Many graph databases also support inference, allowing you to explore previously uncaptured relationships in your data, based on logic developed in your ontology. This reasoning capability can be an incredibly powerful tool, helping you gain insights from your business logic.
James Midkiff
Knowledge graphs are a concept, a way of thinking, and they aren’t always necessarily tied to a graph database. Even if you are against adopting a graph database, you should design an ontology for your organization’s data to visualize and align with how you and your colleagues think. Modeling your organization gives you the complete view and vision for how to best leverage your organization’s content. This vision is your knowledge graph, an innovative way for your organization to tackle the latest data problems. However, this ontology doesn’t have to be implemented in a graph database. The technical implementation should be built using technologies that efficiently support the use cases and are easy to maintain.

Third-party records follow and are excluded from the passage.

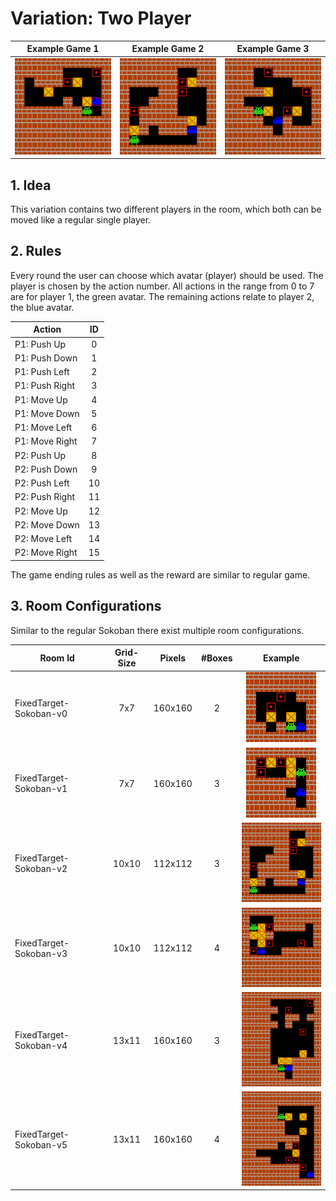 # Variation: Two Player

| Example Game 1 | Example Game 2 | Example Game 3 |
| :---: | :---: | :---: 
| ![Game 1](/docs/Animations/TwoPlayer_solved_0.gif?raw=true) | ![Game 2](/docs/Animations/TwoPlayer_solved_1.gif?raw=true) | ![Game 3](/docs/Animations/TwoPlayer_solved_2.gif?raw=true) |


## 1. Idea
This variation contains two different players in the room, which both can be moved like a regular single player.


## 2. Rules
Every round the user can choose which avatar (player) should be used. 
The player is chosen by the action number. 
All actions in the range from 0 to 7 are for player 1, the green avatar.
The remaining actions relate to player 2, the blue avatar.

 | Action         | ID    | 
 | -------------  | :---: | 
 | P1: Push Up    |  0    |  
 | P1: Push Down  |  1    | 
 | P1: Push Left  |  2    |   
 | P1: Push Right |  3    |   
 | P1: Move Up    |  4    |
 | P1: Move Down  |  5    |
 | P1: Move Left  |  6    |
 | P1: Move Right |  7    |
 | P2: Push Up    |  8    |  
 | P2: Push Down  |  9    | 
 | P2: Push Left  |  10   |   
 | P2: Push Right |  11   |   
 | P2: Move Up    |  12   |
 | P2: Move Down  |  13   |
 | P2: Move Left  |  14   |
 | P2: Move Right |  15   |

The game ending rules as well as the reward are similar to regular game. 

## 3. Room Configurations
Similar to the regular Sokoban there exist multiple room configurations.

| Room Id | Grid-Size | Pixels | #Boxes | Example | 
| ---     | :---:      | :---: | :---:   | :---: | 
| FixedTarget-Sokoban-v0 |  7x7  | 160x160 | 2 | ![TwoPlayer-Sokoban-v0](/docs/rooms/TwoPlayer-Sokoban-v0.png)  | 
| FixedTarget-Sokoban-v1 |  7x7  | 160x160 | 3 | ![TwoPlayer-Sokoban-v1](/docs/rooms/TwoPlayer-Sokoban-v1.png)   | 
| FixedTarget-Sokoban-v2 | 10x10 | 112x112 | 3 | ![TwoPlayer-Sokoban-v2](/docs/rooms/TwoPlayer-Sokoban-v2.png)  |
| FixedTarget-Sokoban-v3 | 10x10 | 112x112 | 4 | ![TwoPlayer-Sokoban-v3](/docs/rooms/TwoPlayer-Sokoban-v3.png)  |
| FixedTarget-Sokoban-v4 | 13x11 | 160x160 | 3 | ![TwoPlayer-Sokoban-v4](/docs/rooms/TwoPlayer-Sokoban-v4.png)  | 
| FixedTarget-Sokoban-v5 | 13x11 | 160x160 | 4 | ![TwoPlayer-Sokoban-v5](/docs/rooms/TwoPlayer-Sokoban-v5.png)   |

Does my use case require a graph database?
Bess Schrader
Any organization that wants to map its internal data to external data would benefit from a graph. If your use case includes publishing your data and connecting to other data sets, a knowledge graph and graph database (particularly one that uses the Resource Description Framework, or RDF) are the way to go to ensure the data is flexible and interoperable. Even if you do not intend to connect and/or publish data, storing robust definitions alongside data in a graph is one of the best ways to ensure that the meaning behind fields is not lost. With the addition of RDF*, the expressivity of a graph to describe organizational data is unmatched by other data formats.
When your ontology and instance data are all in the same place (a graph database), technical and non-technical users alike can always determine what a given field is supposed to mean. This ensures that your data is sustainable and maintainable. For example, many organizations use acronyms or abbreviations when setting up relational databases or nested data structures like JSON or XML. However, the definition and usage notes for these fields are often not included alongside the data itself. This leads to situations where data consumers and developers may find, for example, a field called “pqf” in a SQL table or JSON file created several years ago by a former employee. If no one at the organization knows what “pqf” means or what downstream systems might be using this field, this data becomes an unusable maintenance burden.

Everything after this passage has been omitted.